Words by: Emily Roney
Red Bull’s 2014 Culture Clash is one of the most fondly remembered events in British music history, and it’s not hard to see why.
With live music events feeling like a distant memory thanks to COVID:19, me and a friend found ourselves reminiscing about sticky club floors and mile long queues. We try to crown our favourite concert from pre-lockdown times. Whenever asked what my “favourite artist you’ve seen live” is or the “best live performance,” the night of the 30th October 2014 is always at the forefront of my mind. But this night isn’t just a fond memory for then 15 year old me. Red Bull Culture Clash 2014 potentially changed the course of UK music forever. Were you there?
Billed as the “world’s biggest musical battle,” Red Bull’s Culture Clash 2014 saw a 20,000 strong audience descend into Earls Court for a night that went down in the UK music history books. The air on the night was charged heavily with anticipation, and now, 6 years later looking back through nostalgic lenses, I come to realize that we may not see a night just like it ever again. Four crews battled it out in old-school Jamaican sound clash style for the title – Stone Love, Rebel Sound (David Rodigan, Chase and Status, Shy FX), New York’s A$AP Mob and, of course, 2012 reigning champions Boy Better Know.
The North London Grime collective we know and love brought out Stormzy, Flowdan, D Double E, Tinchy Stryder, and others to the eclectic event. Although Rebel Sound left with the title, it was BBK’s hard hitting amalgamation of Grime classics that set the clash off that won it for me. If you weren’t there to witness, they kicked the clash off with 15 straight minutes of iconic old-school Grime, and followed up with a medley of Funky House and Garage riddims. ‘Rhythm and Gash’, ‘Wooo Riddim’ and ’96 Bars Of Revenge’ and more all fired without a breather, inducing a skank like no other. With each round being judged by the volume of the screaming audiences, crews sent shots, disses’ and even the underhanded tactics of Rebel Sound bringing out Tempa T as a guest, much to the disdain of BBK.

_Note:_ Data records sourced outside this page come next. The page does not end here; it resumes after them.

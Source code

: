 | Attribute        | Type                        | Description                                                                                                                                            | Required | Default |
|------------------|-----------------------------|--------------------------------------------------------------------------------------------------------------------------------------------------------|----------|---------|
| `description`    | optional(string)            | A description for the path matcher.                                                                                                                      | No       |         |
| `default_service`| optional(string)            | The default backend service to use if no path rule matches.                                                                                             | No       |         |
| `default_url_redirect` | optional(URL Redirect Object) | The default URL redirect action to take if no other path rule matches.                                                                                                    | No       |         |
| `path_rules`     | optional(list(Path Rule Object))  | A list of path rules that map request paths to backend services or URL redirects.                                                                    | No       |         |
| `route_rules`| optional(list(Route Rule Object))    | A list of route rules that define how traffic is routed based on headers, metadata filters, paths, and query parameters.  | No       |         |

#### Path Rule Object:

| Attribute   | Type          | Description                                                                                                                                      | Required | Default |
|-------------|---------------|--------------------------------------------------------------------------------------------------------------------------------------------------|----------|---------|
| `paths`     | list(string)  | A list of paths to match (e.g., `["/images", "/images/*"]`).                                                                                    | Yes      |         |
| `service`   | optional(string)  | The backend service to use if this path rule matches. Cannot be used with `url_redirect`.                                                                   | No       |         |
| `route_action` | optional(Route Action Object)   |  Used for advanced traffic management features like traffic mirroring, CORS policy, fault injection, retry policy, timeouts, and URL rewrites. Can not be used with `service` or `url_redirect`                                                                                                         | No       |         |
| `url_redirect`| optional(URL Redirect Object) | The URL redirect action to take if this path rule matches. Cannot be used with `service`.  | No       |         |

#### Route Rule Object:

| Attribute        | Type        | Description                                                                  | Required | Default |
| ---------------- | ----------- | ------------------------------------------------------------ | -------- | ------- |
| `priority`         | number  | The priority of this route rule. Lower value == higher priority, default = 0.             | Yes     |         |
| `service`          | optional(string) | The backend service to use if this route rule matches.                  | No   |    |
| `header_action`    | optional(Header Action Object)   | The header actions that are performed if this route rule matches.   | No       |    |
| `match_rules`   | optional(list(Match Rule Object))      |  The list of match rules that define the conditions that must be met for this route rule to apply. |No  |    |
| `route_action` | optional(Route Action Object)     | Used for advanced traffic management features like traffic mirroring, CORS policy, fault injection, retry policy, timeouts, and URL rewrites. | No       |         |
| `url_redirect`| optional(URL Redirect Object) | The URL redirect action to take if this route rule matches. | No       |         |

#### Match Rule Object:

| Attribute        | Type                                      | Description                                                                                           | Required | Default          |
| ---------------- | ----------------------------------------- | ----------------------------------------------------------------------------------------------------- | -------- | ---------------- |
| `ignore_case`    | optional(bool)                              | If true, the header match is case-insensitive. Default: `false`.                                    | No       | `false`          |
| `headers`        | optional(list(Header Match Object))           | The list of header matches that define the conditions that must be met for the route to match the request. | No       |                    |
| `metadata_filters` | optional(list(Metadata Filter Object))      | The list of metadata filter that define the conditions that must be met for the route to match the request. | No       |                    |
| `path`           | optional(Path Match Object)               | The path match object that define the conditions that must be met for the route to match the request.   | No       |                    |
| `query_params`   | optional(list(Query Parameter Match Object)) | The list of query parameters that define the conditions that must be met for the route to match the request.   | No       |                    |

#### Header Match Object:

The playful shots fired between crews over the sea of heads came from now cemented iconic names, from London to the Bronx all under one roof, creating a musical marriage that can’t be adequately described through words. A guestlist of dreams included Katy B, Wretch 32, Sir Trevor McDonald joining the crowd, and the then young and still relatively unknown Kurupt FM crew even introduced Rodigan onto the stage.
But why was the energy so high? Crowds poured through the doors for one thing, and one thing only – the music. But what made it so special was some of the artists on stage had no idea how they would rise to become some of the most influential, successful artists from the UK. Reminiscent to a group of mates sparring and spitting over their favourite beats in their living room, the raw authenticity that emanated off the BBK stage was what made it so sick.
The night signified not only a sound clash that gave everyone present goosebumps, but also arguably the real springboard that launched the resurgence of UK Grime. Not just in corners of the UK, but across the pond too, and potentially inspired collabs and even drove Drake to become BBK’s biggest fan and trying to claim his London citizenship.
The legacy of Culture Clash was enshrined into the very blueprint of the UK culture circa 2015. The event sent shockwaves across the scene. This manifested in a younger, more naïve Stormzy delivering bars like “don’t make man go back to Culture Clash” in his track ‘Know Me From‘. The night was also a potential PR poster for Tottenham’s grime veteran Skepta, who in the same year provided perhaps the pinnacle of the Grime revival ‘That’s Not Me’ the punchy nostalgic 18-bit beat banger that laced “I used to wear Gucci put it all in the bin cause that’s not me” into everyone’s ears. The battle didn’t end in defeat for either BBK or A$AP Mob though. Skepta and ASAP Rocky joined forces in 2018 to pay homage to their respective hometowns in ‘Praise Tha Lord (Da Shine)’ video, which pictured Skep and A$AP’s day in the life in both London and New York.
The energy in the arena from the BBK stage that night gave everyone a sample of what was to be served to the UK. Perhaps Red Bull provided a stage that evening that was long overdue for the UK Grime scene. The once underground subculture birthed from a 140BPM beat, mic and a story to tell from the Capital was for a strong while after heard blasting out the speakers of most 16 year old boys as a household genre. Was Culture Clash to thank for this?